| ASSIGNED TASK |
Gather each line of the records where "column" appears.

↓↓↓

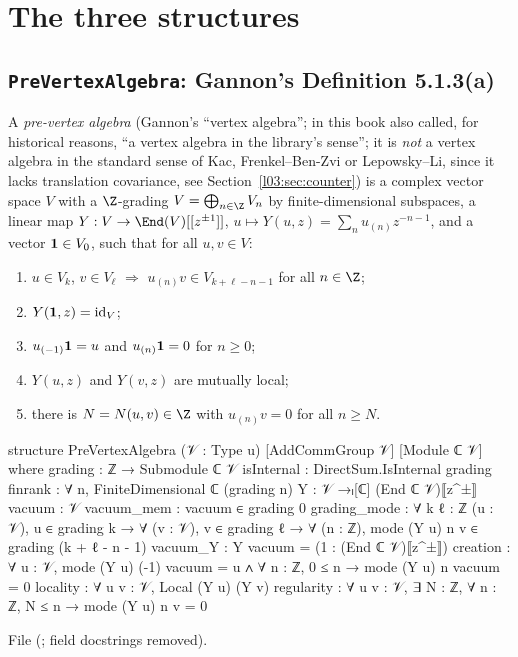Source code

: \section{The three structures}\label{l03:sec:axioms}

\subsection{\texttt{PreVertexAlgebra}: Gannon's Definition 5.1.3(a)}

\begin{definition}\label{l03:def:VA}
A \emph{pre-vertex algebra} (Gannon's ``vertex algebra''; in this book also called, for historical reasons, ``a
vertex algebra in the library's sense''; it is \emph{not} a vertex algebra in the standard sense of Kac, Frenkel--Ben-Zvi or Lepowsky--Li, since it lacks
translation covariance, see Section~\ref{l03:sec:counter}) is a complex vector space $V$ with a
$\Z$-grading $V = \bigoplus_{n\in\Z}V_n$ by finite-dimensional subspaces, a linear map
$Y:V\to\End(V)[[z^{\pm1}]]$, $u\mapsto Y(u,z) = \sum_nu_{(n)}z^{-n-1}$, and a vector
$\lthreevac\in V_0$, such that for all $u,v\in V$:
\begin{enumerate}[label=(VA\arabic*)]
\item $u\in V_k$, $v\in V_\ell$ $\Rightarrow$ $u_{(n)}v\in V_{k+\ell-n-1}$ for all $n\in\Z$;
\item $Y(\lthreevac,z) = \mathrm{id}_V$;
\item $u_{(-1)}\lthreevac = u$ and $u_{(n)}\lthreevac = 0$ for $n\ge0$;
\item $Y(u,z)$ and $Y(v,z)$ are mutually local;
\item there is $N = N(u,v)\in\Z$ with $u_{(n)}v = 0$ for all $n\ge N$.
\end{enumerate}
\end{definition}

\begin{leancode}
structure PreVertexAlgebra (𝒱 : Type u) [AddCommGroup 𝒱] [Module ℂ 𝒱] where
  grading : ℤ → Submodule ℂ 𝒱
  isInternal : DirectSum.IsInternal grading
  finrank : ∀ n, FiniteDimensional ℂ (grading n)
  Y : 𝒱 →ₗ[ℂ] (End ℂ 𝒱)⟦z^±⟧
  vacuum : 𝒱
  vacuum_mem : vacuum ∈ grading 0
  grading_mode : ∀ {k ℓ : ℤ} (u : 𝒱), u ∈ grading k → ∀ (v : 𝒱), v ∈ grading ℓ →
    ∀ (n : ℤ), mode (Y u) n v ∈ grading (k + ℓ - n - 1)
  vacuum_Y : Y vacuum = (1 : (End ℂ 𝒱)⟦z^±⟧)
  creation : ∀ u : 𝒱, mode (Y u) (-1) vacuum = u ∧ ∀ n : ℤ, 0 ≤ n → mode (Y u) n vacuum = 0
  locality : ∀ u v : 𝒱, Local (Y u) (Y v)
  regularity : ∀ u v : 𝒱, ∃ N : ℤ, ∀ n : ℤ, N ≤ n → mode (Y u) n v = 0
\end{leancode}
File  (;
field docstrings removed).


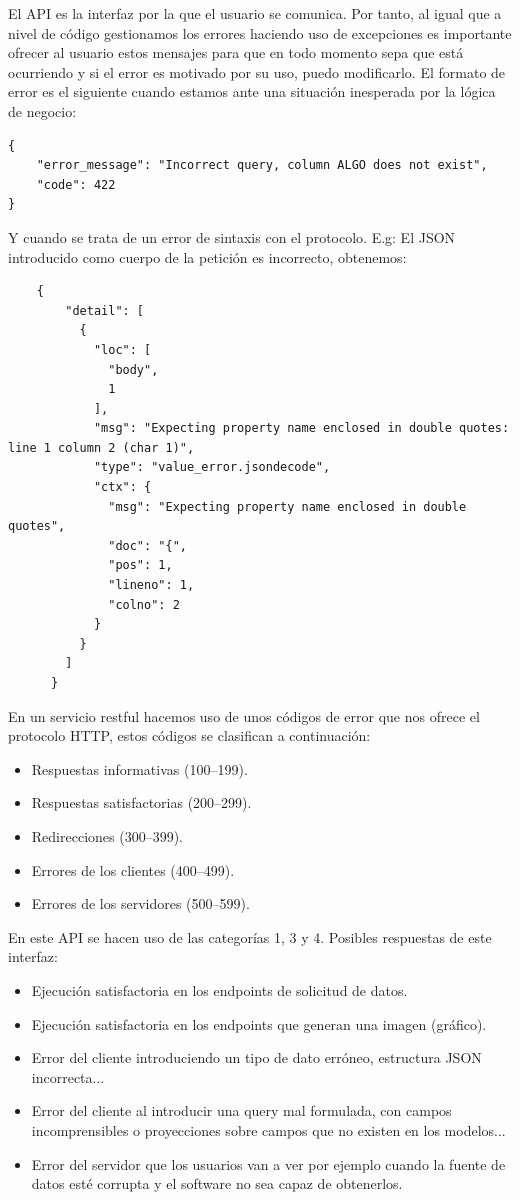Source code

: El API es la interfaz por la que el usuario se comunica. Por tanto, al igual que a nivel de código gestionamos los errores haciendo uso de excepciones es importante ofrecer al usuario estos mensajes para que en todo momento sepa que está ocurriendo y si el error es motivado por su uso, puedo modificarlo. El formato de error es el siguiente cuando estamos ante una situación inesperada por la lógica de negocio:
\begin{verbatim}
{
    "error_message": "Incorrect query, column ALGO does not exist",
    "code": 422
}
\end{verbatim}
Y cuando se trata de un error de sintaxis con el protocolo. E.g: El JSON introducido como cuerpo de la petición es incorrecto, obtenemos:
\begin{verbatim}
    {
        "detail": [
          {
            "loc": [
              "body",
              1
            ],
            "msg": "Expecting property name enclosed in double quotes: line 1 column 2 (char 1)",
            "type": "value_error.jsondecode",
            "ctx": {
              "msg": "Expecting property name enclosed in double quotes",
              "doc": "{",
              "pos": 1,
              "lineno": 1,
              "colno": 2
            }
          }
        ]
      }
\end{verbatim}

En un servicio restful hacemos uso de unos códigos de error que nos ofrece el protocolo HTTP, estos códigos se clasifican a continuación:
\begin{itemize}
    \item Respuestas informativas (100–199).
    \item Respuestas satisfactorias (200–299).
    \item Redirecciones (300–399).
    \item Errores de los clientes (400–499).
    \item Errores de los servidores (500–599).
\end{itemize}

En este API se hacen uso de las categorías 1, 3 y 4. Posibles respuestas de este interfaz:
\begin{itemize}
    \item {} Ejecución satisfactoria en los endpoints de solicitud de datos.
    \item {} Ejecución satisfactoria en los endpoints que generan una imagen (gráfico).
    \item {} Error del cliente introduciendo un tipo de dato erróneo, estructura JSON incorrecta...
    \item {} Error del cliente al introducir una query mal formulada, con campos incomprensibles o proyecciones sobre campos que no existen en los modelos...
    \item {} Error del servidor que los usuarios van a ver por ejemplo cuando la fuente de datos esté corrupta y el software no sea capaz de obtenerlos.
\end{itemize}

↑↑↑

| EXERCISE SOLUTION |
    "error_message": "Incorrect query, column ALGO does not exist",
            "msg": "Expecting property name enclosed in double quotes: line 1 column 2 (char 1)",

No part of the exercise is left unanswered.